The Maxwell-Heaviside equations make use of several basic electromagnetic quantities, which mathematically represent vector fields.

Electromagnetic quantities expressed as vector fields ¹¹⁾¹²⁾
	name	symbol	SI unit	CGS unit
magnetic	Magnetic flux density	$$ \vec{B} $$	(T) ≡ (V·s / m²)	(G)
	Magnetic field strength	$$ \vec{H} $$	(A/m)	(Oe)
	Magnetisation	$$ \vec{M} $$	(A/m)	(Oe)
	Magnetic polarisation	$$ \vec{P} $$	(T)	(G)
electric	Current density	$$ \vec{J} $$	(A/m²)	(A/cm²)
	Electric field	$$ \vec{E} $$	(V/m)	(statV/cm)
	Electric displacement field	$$ \vec{D} $$	(C/m²)	(statV/cm)
	Electric polarisation	$$ \vec{P} $$	(C/m²)	(statV/cm)

Maxwell's equations in general

From the viewpoint of theoretical physics, the equations can be expressed in a form which is always valid, in vacuum or in material.
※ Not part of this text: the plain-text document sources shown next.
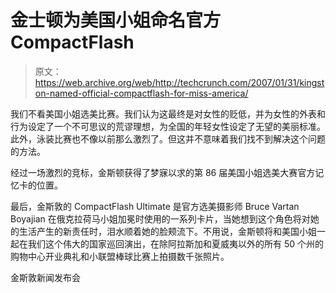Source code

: # 金士顿为美国小姐命名官方 CompactFlash

> 原文：<https://web.archive.org/web/http://techcrunch.com/2007/01/31/kingston-named-official-compactflash-for-miss-america/>

我们不看美国小姐选美比赛。我们认为这最终是对女性的贬低，并为女性的外表和行为设定了一个不可思议的荒谬理想，为全国的年轻女性设定了无望的美丽标准。此外，泳装比赛也不像以前那么激烈了。但这并不意味着我们找不到解决这个问题的方法。

经过一场激烈的竞标，金斯顿获得了梦寐以求的第 86 届美国小姐选美大赛官方记忆卡的位置。

最后，金斯敦的 CompactFlash Ultimate 是官方选美摄影师 Bruce Vartan Boyajian 在俄克拉荷马小姐加冕时使用的一系列卡片，当她想到这个角色将对她的生活产生的新责任时，泪水顺着她的脸颊流下。不用说，金斯顿将和美国小姐一起在我们这个伟大的国家巡回演出，在除阿拉斯加和夏威夷以外的所有 50 个州的购物中心开业典礼和小联盟棒球比赛上拍摄数千张照片。

金斯敦新闻发布会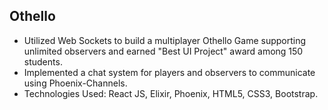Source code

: ## Othello 
* Utilized Web Sockets to build a multiplayer Othello Game supporting unlimited observers and earned "Best UI Project" award among 150 students.
* Implemented a chat system for players and observers to communicate using Phoenix-Channels.
* Technologies Used: React JS, Elixir, Phoenix, HTML5, CSS3, Bootstrap.
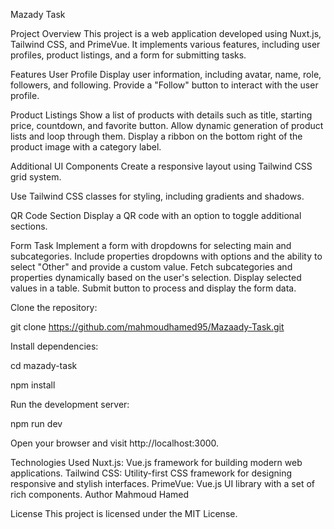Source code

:Mazady Task

Project Overview
This project is a web application developed using Nuxt.js, Tailwind CSS, and PrimeVue. It implements various features, including user profiles, product listings, and a form for submitting tasks.

Features
User Profile
Display user information, including avatar, name, role, followers, and following.
Provide a "Follow" button to interact with the user profile.

Product Listings
Show a list of products with details such as title, starting price, countdown, and favorite button.
Allow dynamic generation of product lists and loop through them.
Display a ribbon on the bottom right of the product image with a category label.

Additional UI Components
Create a responsive layout using Tailwind CSS grid system.

Use Tailwind CSS classes for styling, including gradients and shadows.

QR Code Section
Display a QR code with an option to toggle additional sections.



Form Task
Implement a form with dropdowns for selecting main and subcategories.
Include properties dropdowns with options and the ability to select "Other" and provide a custom value.
Fetch subcategories and properties dynamically based on the user's selection.
Display selected values in a table.
Submit button to process and display the form data.

Clone the repository:

git clone https://github.com/mahmoudhamed95/Mazaady-Task.git

Install dependencies:

cd mazady-task

npm install

Run the development server:

npm run dev

Open your browser and visit http://localhost:3000.

Technologies Used
Nuxt.js: Vue.js framework for building modern web applications.
Tailwind CSS: Utility-first CSS framework for designing responsive and stylish interfaces.
PrimeVue: Vue.js UI library with a set of rich components.
Author
Mahmoud Hamed

License
This project is licensed under the MIT License.
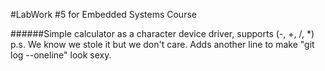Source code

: #LabWork #5 for Embedded Systems Course

######Simple calculator as a character device driver, supports (-, +, /, *)
p.s. We know we stole it but we don't care.
Adds another line to make "git log --oneline" look sexy.


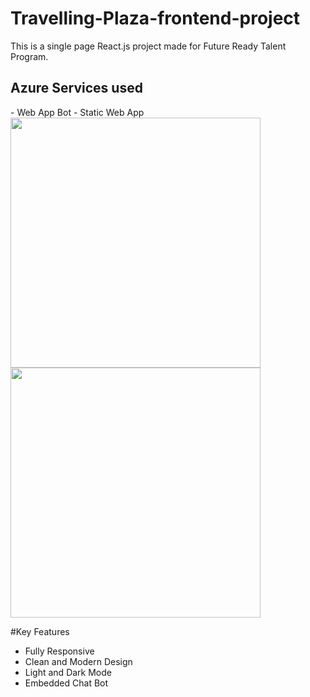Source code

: <h1>Travelling-Plaza-frontend-project</h1>
<p>This is a single page React.js project made for Future Ready Talent Program.</p>


<h2>Azure Services used</h2>
- Web App Bot
- Static Web App

<img src="https://user-images.githubusercontent.com/99321374/179458826-fe0bfa71-a844-43c3-bebd-aef73c47880e.png" width="400">
<img src="https://user-images.githubusercontent.com/99321374/179459056-2871bb5f-88b7-46ff-8155-2baa2f13da5e.png" width="400">


#Key Features
- Fully Responsive
- Clean and Modern Design
- Light and Dark Mode
- Embedded Chat Bot
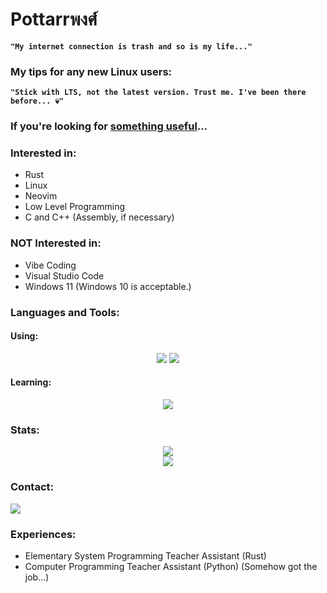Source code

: # Pottarrพงศ์

**`"My internet connection is trash and so is my life..."`**

### My tips for any new Linux users:

**`"Stick with LTS, not the latest version. Trust me. I've been there before... 💀"`**

### If you're looking for [something useful](https://github.com/Pottarr/KMITL-SE-Classes-Archive)...

### Interested in:

- Rust
- Linux
- Neovim
- Low Level Programming
- C and C++ (Assembly, if necessary)

### NOT Interested in:

- Vibe Coding
- Visual Studio Code
- Windows 11 (Windows 10 is acceptable.)

### Languages and Tools:

#### Using:

<div align="center">
    <img src="https://skillicons.dev/icons?i=rust,latex,neovim,nix,linux,markdown,python,bash&theme=dark" />
    <img src="https://skillicons.dev/icons?i=c,cpp,html,css,typescript,javascript,java,lua&theme=dark" />
</div>

#### Learning:

<div align="center">
    <img src="https://skillicons.dev/icons?i=go&theme=dark" />
</div>

### Stats:

<div align="center" flex="row">
    <img src="https://github-readme-stats.vercel.app/api?username=Pottarr&show_icons=true&theme=gotham" />
</div>
<div align="center" flex="row">
    <img src="https://github-readme-stats.vercel.app/api/top-langs/?username=Pottarr&layout=donut-vertical&theme=gotham" />
</div>
<!-- <div style="border-radius: 5px; border: 1px solid #E4E2E2;" align="center" flex="row"> -->
    <!-- <h3 style="color: #268F77">Languages I was using within previous year</h3> -->
    <!-- <img src="https://github.com/Pottarr/Pottarr/blob/main/wakatime-languages-pie-svg.svg" alt="WakaTime Language Chart" /> -->
    <!-- <h3 style="color: #268F77">Update on 1st of January Annually</h3> -->
<!-- </div> -->


### Contact:

<a href="https://www.linkedin.com/in/pottarrpongs/"><img src="https://skillicons.dev/icons?i=linkedin&theme=dark" /></a>

### Experiences:

- Elementary System Programming Teacher Assistant (Rust)
- Computer Programming Teacher Assistant (Python) (Somehow got the job...)
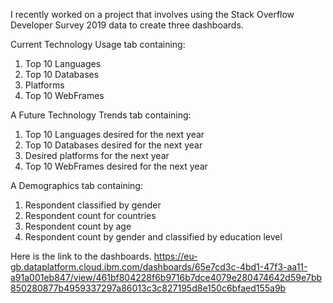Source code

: I recently worked on a project that involves using the Stack Overflow Developer Survey 2019 data to create three dashboards.

Current Technology Usage tab containing:

1.	Top 10 Languages 
2.	Top 10 Databases 
3.	Platforms 
4.	Top 10 WebFrames
   
A Future Technology Trends tab containing:
1. Top 10 Languages desired for the next year 
2. Top 10 Databases desired for the next year 
3. Desired platforms for the next year 
4. Top 10 WebFrames desired for the next year 

A Demographics tab containing:
1. Respondent classified by gender 
2. Respondent count for countries 
3. Respondent count by age 
4. Respondent count by gender and classified by education level

Here is the link to the dashboards.
https://eu-gb.dataplatform.cloud.ibm.com/dashboards/65e7cd3c-4bd1-47f3-aa11-a91a001eb847/view/461bf804228f6b9716b7dce4079e280474642d59e7bb850280877b4959337297a86013c3c827195d8e150c6bfaed155a9b
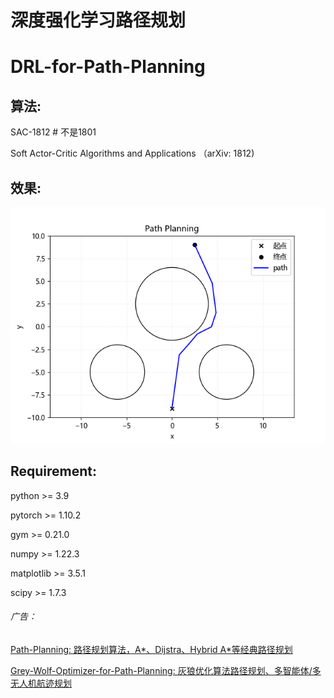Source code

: # 深度强化学习路径规划

# DRL-for-Path-Planning



## 算法:

SAC-1812 # 不是1801

Soft Actor-Critic Algorithms and Applications （arXiv: 1812)



## 效果:

![](图片/Result.png)



## **Requirement**:

python >= 3.9

pytorch >= 1.10.2

gym >= 0.21.0

numpy >= 1.22.3

matplotlib >= 3.5.1

scipy >=  1.7.3



###### 广告：

[Path-Planning: 路径规划算法，A*、Dijstra、Hybrid A*等经典路径规划](https://github.com/zhaohaojie1998/A-Star-for-Path-Planning)

[Grey-Wolf-Optimizer-for-Path-Planning: 灰狼优化算法路径规划、多智能体/多无人机航迹规划](https://github.com/zhaohaojie1998/Grey-Wolf-Optimizer-for-Path-Planning)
However, this requires a full knowledge of microscopic magnetic moments (at the level of subatomic particles) which makes their direct application very difficult for matter, which comprises of a very larger number of atoms.¹³⁾

Maxwell's equations, valid in general¹⁴⁾
	differential form	integral form
Gauss's law for electric field	$$ ∇·\vec{E} = \frac{ρ}{ε_0} $$	$$ \oint_S \vec{E} · d\vec{a} = \frac{q}{ε_0} $$
Faraday's law of induction	$$ ∇×\vec{E} = -\frac{∂\vec{B}}{∂t} $$	$$ \oint_C \vec{E}·d\vec{l} = - \frac{d}{dt}· \int_S \vec{B}·d\vec{a} $$
Gauss's law for magnetic field	$$ ∇·\vec{B} = 0 $$	$$ \oint_S \vec{B}·d\vec{a} = 0 $$
Ampère-Maxwell's circuital law	$$ ∇×\vec{B} = μ_0 · \vec{J} + μ_0 · ε_0 · \frac{∂\vec{E}}{∂t} $$	$$ \oint_C \vec{B}·d\vec{l} = μ_0 · I + μ_0 · ε_0 · \frac{d}{dt}· \int_S \vec{E}·d\vec{a} $$
where: ρ - electric charge density (C/m³), ε₀ - electric permittivity of vacuum (F/m), q - electric charge (C), l - increment of path for integral (m), a - increment of surface for integral (m²), μ₀ - magnetic permeability of vacuum (H/m), J - electric current density (A/m²), I - electric current (A), S - closed surface (region of integral), C - closed curve (path of integral)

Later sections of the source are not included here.